Monday, August 24, 2009

Lettre ouvert a Moussa Dadis Camara President du CNDD

© Monsieur le Président du Conseil National de la Démocratie et pour le Développement – CNDD, c’est avec une immense joie que je viens par la présente, porter à votre connaissance mon soutien indéfectible aux déclarations que vous aviez formulées lors de votre prise de pouvoir le 23 décembre 2008. Dans la logique de ces déclarations qui faisaient office de discours programme de la transition, vous pouvez d’ores et déjà m’enregistrer parmi vos indéfectibles supporters.

Monsieur le Président, toutefois, lorsqu’on soutient un individu, fut-il le Premier Magistrat de la Guinée, l’honnêteté intellectuelle voudrait que, lorsqu’il commence à se départir de ses objectifs initiaux qu’il s’est fixés, de le ramener à la raison.

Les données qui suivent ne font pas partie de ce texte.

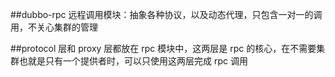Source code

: ##dubbo-rpc 远程调用模块：抽象各种协议，以及动态代理，只包含一对一的调用，不关心集群的管理

##protocol 层和 proxy 层都放在 rpc 模块中，这两层是 rpc 的核心，在不需要集群也就是只有一个提供者时，可以只使用这两层完成 rpc 调用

Monsieur le Président du Conseil National de la Démocratie et pour le Développement – CNDD, vous ne lisez certainement pas les informations diffusées sur la toile. Je suis persuadé que votre alter égo, le Général Sékouba Konaté qui est friand d’Internet, vous fera écho, j’en suis convaincu de cette fraternelle lettre ouverte qui vous est adressée. Certains de vos porte-manteaux pourront vous le lire aussi.

Monsieur le Président du Conseil National de la Démocratie et pour le Développement – CNDD, depuis 8 mois, vous dirigez la Guinée et vous avez entre vos mains, les destinées du pays. A moins de vouloir rester dans le sable mouvant de l’histoire africaine, M. Président, vous êtes sur une mauvaise pente. J’ai le droit, à l’instar de nombreux concitoyens sans voix, de tirer la sonnette d’alarme sur certaines errances par inadvertance que vous commettez sans certainement le savoir.

Monsieur le Président, votre arrivée au pouvoir avait suscité plein d’espoirs d’un retour à la normale, après que la Guinée ait végété plusieurs décennies durant, sans avoir une ligne de conduite exemplaire. De maigres espoirs s’efforcent de se maintenir dans le cœur de millions de Guinéens qui croient encore en vous pour l’organisation des élections libres, crédibles, transparentes avec la participation de tous les acteurs, je dis bien de tous les acteurs politiques, sans exclusion de qui que ce soit, en cette fin d’année 2009. Peine perdue ! La commission ad hoc s’est chargée du report des élections pour 2010. Devant cette nouvelle donne, M. le Président vous languissez.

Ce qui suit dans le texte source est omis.